Abellio strike pickets at Wandsworth (Picture: Guy Smallman)
Abellio bus drivers in south London braved freezing temperatures to join picket lines last Thursday. It was the 18th day of strikes in a bitter dispute over pay.
Peter, Unite union environmental rep, told Socialist Worker that the Abellio strike walkouts are having a big impact.
“The company needs to get 40 percent of buses out to get paid,” he explained. “They’ve got a lot less than that out.”
And he added that strikers are determined to keep fighting. “We balloted on the latest pay deal last week and the vote against it was humongous,” he said. “It was a clear conclusion that the offer was, again, insulting. You have to stick to your guns otherwise companies see weakness.”

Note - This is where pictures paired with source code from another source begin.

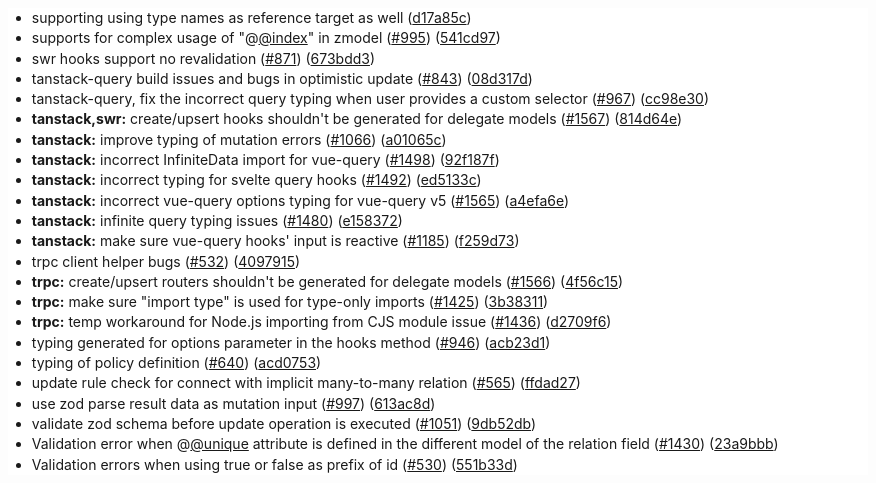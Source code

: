 * supporting using type names as reference target as well ([d17a85c](https://github.com/irvinzz/zenstack/commit/d17a85c1020d616085e7957816c17d7481894169))
* supports for complex usage of "@[@index](https://github.com/index)" in zmodel ([#995](https://github.com/irvinzz/zenstack/issues/995)) ([541cd97](https://github.com/irvinzz/zenstack/commit/541cd973081cbbf2d9e2e571ee8f971bc859150c))
* swr hooks support no revalidation ([#871](https://github.com/irvinzz/zenstack/issues/871)) ([673bdd3](https://github.com/irvinzz/zenstack/commit/673bdd3a4d54db72cdb0561669801b7be633c904))
* tanstack-query build issues and bugs in optimistic update ([#843](https://github.com/irvinzz/zenstack/issues/843)) ([08d317d](https://github.com/irvinzz/zenstack/commit/08d317d150b99fc38b8e5fb56bb4ab27fe1b4470))
* tanstack-query, fix the incorrect query typing when user provides a custom selector ([#967](https://github.com/irvinzz/zenstack/issues/967)) ([cc98e30](https://github.com/irvinzz/zenstack/commit/cc98e306559d7729d96d4ed77cda2815454fbb8f))
* **tanstack,swr:** create/upsert hooks shouldn't be generated for delegate models ([#1567](https://github.com/irvinzz/zenstack/issues/1567)) ([814d64e](https://github.com/irvinzz/zenstack/commit/814d64e653aa561fc383ec8f50407c8a6cf209b5))
* **tanstack:** improve typing of mutation errors ([#1066](https://github.com/irvinzz/zenstack/issues/1066)) ([a01065c](https://github.com/irvinzz/zenstack/commit/a01065c0aa791d6591776b908f3e1e3c4d21424b))
* **tanstack:** incorrect InfiniteData import for vue-query ([#1498](https://github.com/irvinzz/zenstack/issues/1498)) ([92f187f](https://github.com/irvinzz/zenstack/commit/92f187f9190517df5baca795f12386c12c6694e9))
* **tanstack:** incorrect typing for svelte query hooks ([#1492](https://github.com/irvinzz/zenstack/issues/1492)) ([ed5133c](https://github.com/irvinzz/zenstack/commit/ed5133c0e8df96764a765c462863c0f9f3fb5735))
* **tanstack:** incorrect vue-query options typing for vue-query v5 ([#1565](https://github.com/irvinzz/zenstack/issues/1565)) ([a4efa6e](https://github.com/irvinzz/zenstack/commit/a4efa6e3fef670572e7abd284eb9a6071734007c))
* **tanstack:** infinite query typing issues ([#1480](https://github.com/irvinzz/zenstack/issues/1480)) ([e158372](https://github.com/irvinzz/zenstack/commit/e15837285e6bb6de0bd229d3c81bb5e0e21d9e9f))
* **tanstack:** make sure vue-query hooks' input is reactive ([#1185](https://github.com/irvinzz/zenstack/issues/1185)) ([f259d73](https://github.com/irvinzz/zenstack/commit/f259d733b88b5bb310d49f0af8c3b78e4822c6bb))
* trpc client helper bugs ([#532](https://github.com/irvinzz/zenstack/issues/532)) ([4097915](https://github.com/irvinzz/zenstack/commit/40979154c88d31d3891c361caf4ab16a4888b178))
* **trpc:** create/upsert routers shouldn't be generated for delegate models ([#1566](https://github.com/irvinzz/zenstack/issues/1566)) ([4f56c15](https://github.com/irvinzz/zenstack/commit/4f56c156fb95528ea9f60a04a4264f81489a5978))
* **trpc:** make sure "import type" is used for type-only imports ([#1425](https://github.com/irvinzz/zenstack/issues/1425)) ([3b38311](https://github.com/irvinzz/zenstack/commit/3b38311e049761c226791224afab07fae21edd1f))
* **trpc:** temp workaround for Node.js importing from CJS module issue ([#1436](https://github.com/irvinzz/zenstack/issues/1436)) ([d2709f6](https://github.com/irvinzz/zenstack/commit/d2709f6a597c91015985188d435d26c799d514d1))
* typing generated for options parameter in the hooks method ([#946](https://github.com/irvinzz/zenstack/issues/946)) ([acb23d1](https://github.com/irvinzz/zenstack/commit/acb23d1d1e3f5ff1ce3452971ac7103c6a38326c))
* typing of policy definition ([#640](https://github.com/irvinzz/zenstack/issues/640)) ([acd0753](https://github.com/irvinzz/zenstack/commit/acd075392a2237e12ef88a55f13de701e172f57d))
* update rule check for connect with implicit many-to-many relation ([#565](https://github.com/irvinzz/zenstack/issues/565)) ([ffdad27](https://github.com/irvinzz/zenstack/commit/ffdad2713e71071b53ac3fd13b82b38673d7b6f6))
* use zod parse result data as mutation input ([#997](https://github.com/irvinzz/zenstack/issues/997)) ([613ac8d](https://github.com/irvinzz/zenstack/commit/613ac8d2cd638272bcc7b24e0fb96e60c0d43acc))
* validate zod schema before update operation is executed ([#1051](https://github.com/irvinzz/zenstack/issues/1051)) ([9db52db](https://github.com/irvinzz/zenstack/commit/9db52dbb77650d7c99380308803b7b4b4b7ae42d))
* Validation error when @[@unique](https://github.com/unique) attribute is defined in the different model of the relation field ([#1430](https://github.com/irvinzz/zenstack/issues/1430)) ([23a9bbb](https://github.com/irvinzz/zenstack/commit/23a9bbbae4febd7fe74718201fe14fde582b9d0c))
* Validation errors when using true or false as prefix of id ([#530](https://github.com/irvinzz/zenstack/issues/530)) ([551b33d](https://github.com/irvinzz/zenstack/commit/551b33d8bec622e445b5635ae4a147774c91c0fe))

Strikers got lots of support from passing cars and buses, plus a visit from a delegation of strikers from nearby King’s College Hospital.
Peter said strikers have had lots of support from other unions throughout the dispute. Workers are fighting for £20 an hour. But they are also angry at how bosses treat them in general.
“The issue we have is that Abellio isn’t a proper bus company,” Peter said. “They came in in 2009 to make some money and they’ve done it. There are no bonuses here, no Christmas bonus, attendance bonuses, anything like that.
“And the bosses are rubbing salt in the wound. After our strikes first started last year, they sent out a message saying how much they’d made in bonuses. It’s a disgrace they’ve treated us in this way.”
Abellio drivers planned to be out again on Wednesday and Thursday this week, and on Wednesday of next week, alongside half a million other workers.
Strike dates have not yet been announced.
Action would hit services in Birmingham, Walsall, Wolverhampton, Coventry, and West Bromwich.
And 3,000 drivers are voting on whether to strike after rejecting an 8 percent pay offer.